U.S. and Israel: Partners for Peace - David Harris (Boston Globe)

  • Much attention has focused on the differences that reportedly exist between the U.S. and Israel. Of course, every country has its national interests, and no two sets of national interests are completely identical. But what is far more important is the convergent thinking between President Obama and Prime Minister Netanyahu on a number of key issues.
    1. The recent meetings and speeches reveal once again U.S.-Israeli agreement on the pressing threat posed by Iran.
    2. Both countries agree that the recent "reconciliation" agreement between Fatah and Hamas constitutes a major new problem. Hamas is not a partner for peace. It is a terrorist group, recognized as such by the U.S. and EU.
    3. Obama and Netanyahu share the belief that peace between Israel and the Palestinians can only come about through direct talks between the parties. It cannot result from a Palestinian campaign to seek a unilateral declaration of independence with UN General Assembly support.
    4. The U.S. and Israel are in full accord that the outcome of any peace process should be two states for two peoples - Israel as the homeland for the Jewish people, and a "non-militarized," to use Obama's language, Palestine as the homeland of the Palestinian people.

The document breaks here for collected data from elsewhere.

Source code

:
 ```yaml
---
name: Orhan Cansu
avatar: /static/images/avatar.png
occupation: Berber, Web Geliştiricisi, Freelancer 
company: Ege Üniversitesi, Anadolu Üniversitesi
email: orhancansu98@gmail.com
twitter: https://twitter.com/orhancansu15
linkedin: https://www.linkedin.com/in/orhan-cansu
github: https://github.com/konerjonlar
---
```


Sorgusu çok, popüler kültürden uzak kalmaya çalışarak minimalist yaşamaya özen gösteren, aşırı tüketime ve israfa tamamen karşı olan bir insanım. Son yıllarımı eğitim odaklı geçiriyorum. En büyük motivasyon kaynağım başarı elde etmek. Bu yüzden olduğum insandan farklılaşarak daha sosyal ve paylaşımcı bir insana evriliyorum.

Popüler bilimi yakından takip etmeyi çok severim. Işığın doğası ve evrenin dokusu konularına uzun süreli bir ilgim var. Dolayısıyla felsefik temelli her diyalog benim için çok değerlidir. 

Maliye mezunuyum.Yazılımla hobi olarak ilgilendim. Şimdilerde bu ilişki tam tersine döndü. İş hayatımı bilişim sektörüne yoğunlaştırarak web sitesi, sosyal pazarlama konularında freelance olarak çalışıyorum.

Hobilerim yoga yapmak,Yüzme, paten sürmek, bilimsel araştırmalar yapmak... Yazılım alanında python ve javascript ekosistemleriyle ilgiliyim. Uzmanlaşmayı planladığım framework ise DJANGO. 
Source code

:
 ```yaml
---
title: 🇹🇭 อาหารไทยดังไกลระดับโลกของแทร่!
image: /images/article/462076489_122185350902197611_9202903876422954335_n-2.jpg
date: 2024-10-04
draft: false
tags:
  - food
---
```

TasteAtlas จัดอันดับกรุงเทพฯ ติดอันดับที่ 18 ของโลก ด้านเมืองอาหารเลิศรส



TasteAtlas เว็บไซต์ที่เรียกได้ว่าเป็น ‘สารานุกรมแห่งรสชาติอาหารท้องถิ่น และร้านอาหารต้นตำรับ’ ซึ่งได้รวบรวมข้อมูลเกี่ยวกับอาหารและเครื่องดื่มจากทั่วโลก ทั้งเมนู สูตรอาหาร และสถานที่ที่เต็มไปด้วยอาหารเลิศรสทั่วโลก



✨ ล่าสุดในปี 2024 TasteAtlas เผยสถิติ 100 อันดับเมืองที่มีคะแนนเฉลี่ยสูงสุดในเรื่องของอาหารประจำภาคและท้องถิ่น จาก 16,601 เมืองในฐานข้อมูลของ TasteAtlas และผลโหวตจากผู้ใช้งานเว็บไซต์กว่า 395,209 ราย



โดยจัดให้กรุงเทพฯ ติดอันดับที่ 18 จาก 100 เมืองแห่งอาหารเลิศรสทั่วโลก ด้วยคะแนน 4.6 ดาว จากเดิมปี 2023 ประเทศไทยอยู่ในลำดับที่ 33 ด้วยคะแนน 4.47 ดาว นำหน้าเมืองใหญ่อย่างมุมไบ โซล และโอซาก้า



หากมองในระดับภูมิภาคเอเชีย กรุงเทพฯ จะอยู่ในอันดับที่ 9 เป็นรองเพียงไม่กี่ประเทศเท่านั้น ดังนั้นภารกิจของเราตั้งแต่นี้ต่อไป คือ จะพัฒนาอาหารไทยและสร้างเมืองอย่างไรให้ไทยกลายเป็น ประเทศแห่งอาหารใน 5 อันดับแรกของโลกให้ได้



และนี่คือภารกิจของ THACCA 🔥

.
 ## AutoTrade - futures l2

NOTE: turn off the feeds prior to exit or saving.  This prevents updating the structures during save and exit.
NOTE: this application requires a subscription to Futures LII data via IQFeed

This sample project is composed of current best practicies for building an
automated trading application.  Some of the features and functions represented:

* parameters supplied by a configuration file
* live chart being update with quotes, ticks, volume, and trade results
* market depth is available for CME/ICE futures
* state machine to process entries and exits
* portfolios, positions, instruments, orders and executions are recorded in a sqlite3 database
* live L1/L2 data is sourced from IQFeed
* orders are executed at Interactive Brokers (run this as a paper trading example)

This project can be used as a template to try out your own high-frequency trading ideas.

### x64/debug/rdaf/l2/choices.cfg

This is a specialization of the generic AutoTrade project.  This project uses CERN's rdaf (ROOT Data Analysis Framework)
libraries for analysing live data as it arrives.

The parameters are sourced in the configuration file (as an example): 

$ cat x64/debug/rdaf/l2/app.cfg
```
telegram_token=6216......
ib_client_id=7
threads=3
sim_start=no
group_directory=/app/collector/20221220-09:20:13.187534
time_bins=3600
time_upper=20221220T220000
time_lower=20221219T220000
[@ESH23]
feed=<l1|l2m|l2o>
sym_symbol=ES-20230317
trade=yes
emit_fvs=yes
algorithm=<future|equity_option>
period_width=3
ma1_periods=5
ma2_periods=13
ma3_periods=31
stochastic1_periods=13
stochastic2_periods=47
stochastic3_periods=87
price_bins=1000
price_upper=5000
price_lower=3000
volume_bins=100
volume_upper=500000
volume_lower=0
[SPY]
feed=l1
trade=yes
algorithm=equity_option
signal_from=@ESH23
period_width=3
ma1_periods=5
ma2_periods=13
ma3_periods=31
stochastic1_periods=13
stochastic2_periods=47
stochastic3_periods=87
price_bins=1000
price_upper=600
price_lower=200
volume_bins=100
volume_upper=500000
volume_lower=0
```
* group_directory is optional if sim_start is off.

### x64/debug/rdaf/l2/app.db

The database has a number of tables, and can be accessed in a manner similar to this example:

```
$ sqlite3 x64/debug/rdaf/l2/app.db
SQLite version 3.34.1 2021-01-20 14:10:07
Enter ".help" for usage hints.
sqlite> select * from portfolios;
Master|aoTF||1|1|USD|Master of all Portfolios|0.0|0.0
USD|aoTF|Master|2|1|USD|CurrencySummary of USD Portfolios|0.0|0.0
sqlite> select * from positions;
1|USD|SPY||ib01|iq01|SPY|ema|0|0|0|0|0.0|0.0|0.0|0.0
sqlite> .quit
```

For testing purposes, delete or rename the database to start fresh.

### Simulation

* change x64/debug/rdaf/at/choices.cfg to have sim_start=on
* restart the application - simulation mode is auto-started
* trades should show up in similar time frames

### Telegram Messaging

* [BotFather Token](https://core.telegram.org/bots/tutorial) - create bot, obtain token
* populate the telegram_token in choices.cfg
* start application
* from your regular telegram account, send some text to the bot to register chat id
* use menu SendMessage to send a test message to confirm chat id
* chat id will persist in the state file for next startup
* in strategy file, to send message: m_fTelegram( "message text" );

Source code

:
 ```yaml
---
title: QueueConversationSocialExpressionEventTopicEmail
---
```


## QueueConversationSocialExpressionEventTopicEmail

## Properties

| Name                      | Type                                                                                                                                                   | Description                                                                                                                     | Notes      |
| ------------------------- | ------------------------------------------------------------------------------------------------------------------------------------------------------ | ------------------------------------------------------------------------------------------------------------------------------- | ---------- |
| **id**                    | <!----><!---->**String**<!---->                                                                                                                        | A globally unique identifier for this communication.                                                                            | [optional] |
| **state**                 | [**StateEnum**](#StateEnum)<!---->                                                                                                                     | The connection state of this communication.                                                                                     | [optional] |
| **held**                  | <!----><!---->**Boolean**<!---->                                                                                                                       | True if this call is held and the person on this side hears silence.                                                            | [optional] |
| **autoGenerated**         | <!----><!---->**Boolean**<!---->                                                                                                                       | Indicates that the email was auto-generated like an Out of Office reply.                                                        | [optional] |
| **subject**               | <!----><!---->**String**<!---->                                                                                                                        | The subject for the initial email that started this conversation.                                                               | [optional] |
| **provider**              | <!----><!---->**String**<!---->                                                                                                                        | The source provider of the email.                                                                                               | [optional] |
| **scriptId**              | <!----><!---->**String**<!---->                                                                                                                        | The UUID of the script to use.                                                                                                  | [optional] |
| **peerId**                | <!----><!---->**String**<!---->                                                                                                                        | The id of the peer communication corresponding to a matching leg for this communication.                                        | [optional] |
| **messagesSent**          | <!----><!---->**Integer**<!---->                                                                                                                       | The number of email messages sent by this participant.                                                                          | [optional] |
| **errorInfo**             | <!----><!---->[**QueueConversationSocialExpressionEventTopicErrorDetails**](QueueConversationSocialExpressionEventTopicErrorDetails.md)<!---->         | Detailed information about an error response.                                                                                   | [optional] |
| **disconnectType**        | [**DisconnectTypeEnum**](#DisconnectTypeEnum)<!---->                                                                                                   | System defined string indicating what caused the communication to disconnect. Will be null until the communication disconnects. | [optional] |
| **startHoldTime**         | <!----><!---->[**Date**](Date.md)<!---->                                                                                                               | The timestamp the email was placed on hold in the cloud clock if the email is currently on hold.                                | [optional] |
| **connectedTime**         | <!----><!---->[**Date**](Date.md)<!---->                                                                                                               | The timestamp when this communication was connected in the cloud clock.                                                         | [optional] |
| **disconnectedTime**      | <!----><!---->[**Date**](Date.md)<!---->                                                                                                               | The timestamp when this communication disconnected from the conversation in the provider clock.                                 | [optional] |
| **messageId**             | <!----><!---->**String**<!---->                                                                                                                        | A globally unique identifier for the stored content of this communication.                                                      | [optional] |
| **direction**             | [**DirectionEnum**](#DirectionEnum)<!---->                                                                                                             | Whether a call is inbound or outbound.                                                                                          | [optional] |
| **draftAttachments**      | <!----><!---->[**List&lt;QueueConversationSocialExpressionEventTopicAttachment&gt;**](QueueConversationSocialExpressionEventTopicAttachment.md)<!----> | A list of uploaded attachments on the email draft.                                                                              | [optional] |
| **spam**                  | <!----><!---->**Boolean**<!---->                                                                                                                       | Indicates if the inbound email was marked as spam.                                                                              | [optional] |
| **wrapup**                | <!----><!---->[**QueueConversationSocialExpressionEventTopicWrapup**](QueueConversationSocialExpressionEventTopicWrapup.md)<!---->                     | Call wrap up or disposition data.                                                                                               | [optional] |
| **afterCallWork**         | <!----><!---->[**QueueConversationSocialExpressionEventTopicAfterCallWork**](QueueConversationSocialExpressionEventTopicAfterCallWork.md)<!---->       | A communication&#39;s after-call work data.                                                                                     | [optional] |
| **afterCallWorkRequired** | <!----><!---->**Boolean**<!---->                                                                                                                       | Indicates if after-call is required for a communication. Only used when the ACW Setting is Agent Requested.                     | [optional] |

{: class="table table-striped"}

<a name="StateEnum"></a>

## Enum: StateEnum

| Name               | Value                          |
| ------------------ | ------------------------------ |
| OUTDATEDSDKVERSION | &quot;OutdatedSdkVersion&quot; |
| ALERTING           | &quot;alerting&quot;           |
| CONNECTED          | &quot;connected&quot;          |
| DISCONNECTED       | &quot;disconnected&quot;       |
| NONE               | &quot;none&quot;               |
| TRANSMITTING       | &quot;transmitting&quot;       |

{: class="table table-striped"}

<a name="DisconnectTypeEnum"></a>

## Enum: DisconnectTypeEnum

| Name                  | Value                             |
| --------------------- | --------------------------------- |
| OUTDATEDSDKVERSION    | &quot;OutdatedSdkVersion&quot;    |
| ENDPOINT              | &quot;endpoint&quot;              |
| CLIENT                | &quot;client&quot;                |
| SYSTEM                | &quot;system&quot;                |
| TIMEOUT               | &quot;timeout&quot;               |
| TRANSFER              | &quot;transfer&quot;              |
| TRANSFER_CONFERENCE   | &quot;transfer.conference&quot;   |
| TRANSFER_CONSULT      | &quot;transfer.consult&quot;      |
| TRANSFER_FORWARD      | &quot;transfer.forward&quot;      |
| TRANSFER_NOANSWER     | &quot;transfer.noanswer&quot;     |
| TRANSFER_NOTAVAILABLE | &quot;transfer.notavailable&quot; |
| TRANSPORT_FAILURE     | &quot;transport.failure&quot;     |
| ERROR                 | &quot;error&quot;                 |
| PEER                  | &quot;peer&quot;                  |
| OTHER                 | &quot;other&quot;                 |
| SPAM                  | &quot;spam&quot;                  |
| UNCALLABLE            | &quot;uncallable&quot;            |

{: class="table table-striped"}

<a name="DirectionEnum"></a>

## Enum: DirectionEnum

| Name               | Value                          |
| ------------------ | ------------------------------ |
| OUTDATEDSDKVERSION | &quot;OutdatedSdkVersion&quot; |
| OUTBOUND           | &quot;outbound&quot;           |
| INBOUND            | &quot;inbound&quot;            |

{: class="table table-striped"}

    5. Both sides agree that the final border between Israel and Palestine must be negotiated, not unilaterally declared. Moreover, as Obama said on Sunday, the mutually agreed boundary will have to take into account realities on the ground, including demographic changes and Israel's compelling security needs in a shrunken state.
  • More than anything else, the deep ties that unite the U.S. and Israel, again on display in recent days, are what's really newsworthy.

    The writer is executive director of the American Jewish Committee.